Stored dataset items

::::::

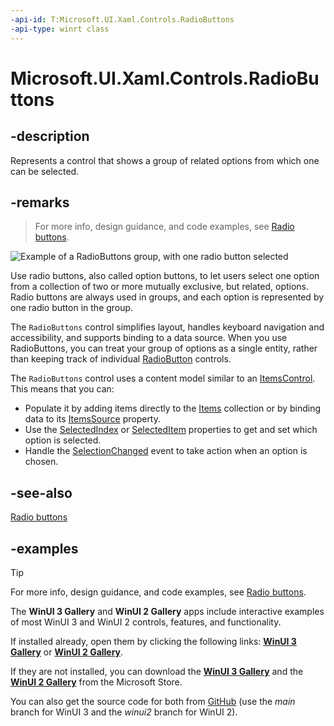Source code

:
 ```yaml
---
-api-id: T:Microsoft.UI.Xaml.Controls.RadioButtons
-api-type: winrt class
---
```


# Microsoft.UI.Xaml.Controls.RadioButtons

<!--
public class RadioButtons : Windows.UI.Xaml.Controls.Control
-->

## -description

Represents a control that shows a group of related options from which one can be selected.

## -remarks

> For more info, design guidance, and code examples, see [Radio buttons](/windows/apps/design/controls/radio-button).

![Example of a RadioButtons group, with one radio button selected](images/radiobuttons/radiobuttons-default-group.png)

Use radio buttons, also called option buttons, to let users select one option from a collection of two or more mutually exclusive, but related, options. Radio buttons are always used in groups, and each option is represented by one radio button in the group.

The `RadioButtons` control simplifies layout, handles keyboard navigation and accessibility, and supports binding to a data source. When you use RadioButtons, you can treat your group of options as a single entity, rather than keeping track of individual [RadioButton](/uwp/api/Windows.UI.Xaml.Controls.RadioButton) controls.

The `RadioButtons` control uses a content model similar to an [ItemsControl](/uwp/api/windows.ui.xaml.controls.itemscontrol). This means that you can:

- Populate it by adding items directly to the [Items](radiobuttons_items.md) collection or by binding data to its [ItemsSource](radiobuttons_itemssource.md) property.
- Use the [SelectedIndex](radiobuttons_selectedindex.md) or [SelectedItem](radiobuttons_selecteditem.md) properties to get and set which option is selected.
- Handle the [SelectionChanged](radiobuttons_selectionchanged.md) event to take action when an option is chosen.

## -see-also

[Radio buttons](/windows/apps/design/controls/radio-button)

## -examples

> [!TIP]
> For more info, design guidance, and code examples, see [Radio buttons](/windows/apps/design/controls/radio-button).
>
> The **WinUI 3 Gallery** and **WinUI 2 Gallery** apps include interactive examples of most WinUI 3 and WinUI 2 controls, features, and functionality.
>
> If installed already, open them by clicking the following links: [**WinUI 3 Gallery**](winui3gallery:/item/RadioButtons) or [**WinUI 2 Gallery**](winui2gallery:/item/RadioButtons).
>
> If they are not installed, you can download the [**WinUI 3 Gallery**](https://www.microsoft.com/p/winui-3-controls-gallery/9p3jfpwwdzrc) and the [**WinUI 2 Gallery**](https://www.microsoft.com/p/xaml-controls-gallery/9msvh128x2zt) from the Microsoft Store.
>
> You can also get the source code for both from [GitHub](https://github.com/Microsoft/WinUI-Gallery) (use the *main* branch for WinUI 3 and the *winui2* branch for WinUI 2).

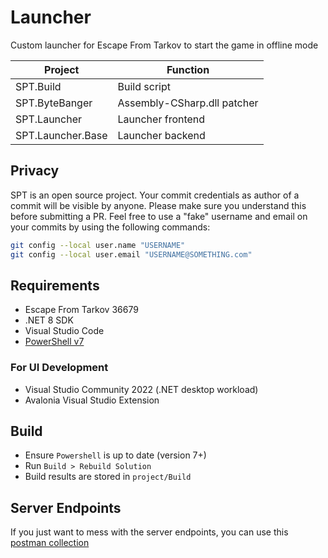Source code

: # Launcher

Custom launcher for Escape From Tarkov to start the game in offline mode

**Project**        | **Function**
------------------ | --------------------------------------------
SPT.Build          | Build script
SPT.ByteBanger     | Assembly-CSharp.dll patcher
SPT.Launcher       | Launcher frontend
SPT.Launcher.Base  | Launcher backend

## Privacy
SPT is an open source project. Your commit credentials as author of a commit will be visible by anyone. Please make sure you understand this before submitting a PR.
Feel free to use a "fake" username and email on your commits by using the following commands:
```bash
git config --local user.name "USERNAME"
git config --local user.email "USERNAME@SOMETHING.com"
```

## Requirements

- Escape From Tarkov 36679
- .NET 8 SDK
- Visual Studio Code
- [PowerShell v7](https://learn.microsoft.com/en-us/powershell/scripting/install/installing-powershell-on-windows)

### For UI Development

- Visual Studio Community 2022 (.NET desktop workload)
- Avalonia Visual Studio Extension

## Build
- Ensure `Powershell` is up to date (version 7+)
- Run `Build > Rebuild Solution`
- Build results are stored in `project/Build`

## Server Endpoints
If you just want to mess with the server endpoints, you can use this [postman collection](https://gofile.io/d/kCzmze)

::::::

Task prompt: Pictures aside, repeat each entry in full and without change.

Answer to this exercise:
Source code

:
 ```yaml
---
-api-id: T:Microsoft.UI.Xaml.Controls.RadioButtons
-api-type: winrt class
---
```


# Microsoft.UI.Xaml.Controls.RadioButtons

<!--
public class RadioButtons : Windows.UI.Xaml.Controls.Control
-->

## -description

Represents a control that shows a group of related options from which one can be selected.

## -remarks

> For more info, design guidance, and code examples, see [Radio buttons](/windows/apps/design/controls/radio-button).

![Example of a RadioButtons group, with one radio button selected](images/radiobuttons/radiobuttons-default-group.png)

Use radio buttons, also called option buttons, to let users select one option from a collection of two or more mutually exclusive, but related, options. Radio buttons are always used in groups, and each option is represented by one radio button in the group.

The `RadioButtons` control simplifies layout, handles keyboard navigation and accessibility, and supports binding to a data source. When you use RadioButtons, you can treat your group of options as a single entity, rather than keeping track of individual [RadioButton](/uwp/api/Windows.UI.Xaml.Controls.RadioButton) controls.

The `RadioButtons` control uses a content model similar to an [ItemsControl](/uwp/api/windows.ui.xaml.controls.itemscontrol). This means that you can:

- Populate it by adding items directly to the [Items](radiobuttons_items.md) collection or by binding data to its [ItemsSource](radiobuttons_itemssource.md) property.
- Use the [SelectedIndex](radiobuttons_selectedindex.md) or [SelectedItem](radiobuttons_selecteditem.md) properties to get and set which option is selected.
- Handle the [SelectionChanged](radiobuttons_selectionchanged.md) event to take action when an option is chosen.

## -see-also

[Radio buttons](/windows/apps/design/controls/radio-button)

## -examples

> [!TIP]
> For more info, design guidance, and code examples, see [Radio buttons](/windows/apps/design/controls/radio-button).
>
> The **WinUI 3 Gallery** and **WinUI 2 Gallery** apps include interactive examples of most WinUI 3 and WinUI 2 controls, features, and functionality.
>
> If installed already, open them by clicking the following links: [**WinUI 3 Gallery**](winui3gallery:/item/RadioButtons) or [**WinUI 2 Gallery**](winui2gallery:/item/RadioButtons).
>
> If they are not installed, you can download the [**WinUI 3 Gallery**](https://www.microsoft.com/p/winui-3-controls-gallery/9p3jfpwwdzrc) and the [**WinUI 2 Gallery**](https://www.microsoft.com/p/xaml-controls-gallery/9msvh128x2zt) from the Microsoft Store.
>
> You can also get the source code for both from [GitHub](https://github.com/Microsoft/WinUI-Gallery) (use the *main* branch for WinUI 3 and the *winui2* branch for WinUI 2).

Source code

: # Launcher

Custom launcher for Escape From Tarkov to start the game in offline mode

**Project**        | **Function**
------------------ | --------------------------------------------
SPT.Build          | Build script
SPT.ByteBanger     | Assembly-CSharp.dll patcher
SPT.Launcher       | Launcher frontend
SPT.Launcher.Base  | Launcher backend

## Privacy
SPT is an open source project. Your commit credentials as author of a commit will be visible by anyone. Please make sure you understand this before submitting a PR.
Feel free to use a "fake" username and email on your commits by using the following commands:
```bash
git config --local user.name "USERNAME"
git config --local user.email "USERNAME@SOMETHING.com"
```

## Requirements

- Escape From Tarkov 36679
- .NET 8 SDK
- Visual Studio Code
- [PowerShell v7](https://learn.microsoft.com/en-us/powershell/scripting/install/installing-powershell-on-windows)

### For UI Development

- Visual Studio Community 2022 (.NET desktop workload)
- Avalonia Visual Studio Extension

## Build
- Ensure `Powershell` is up to date (version 7+)
- Run `Build > Rebuild Solution`
- Build results are stored in `project/Build`

## Server Endpoints
If you just want to mess with the server endpoints, you can use this [postman collection](https://gofile.io/d/kCzmze)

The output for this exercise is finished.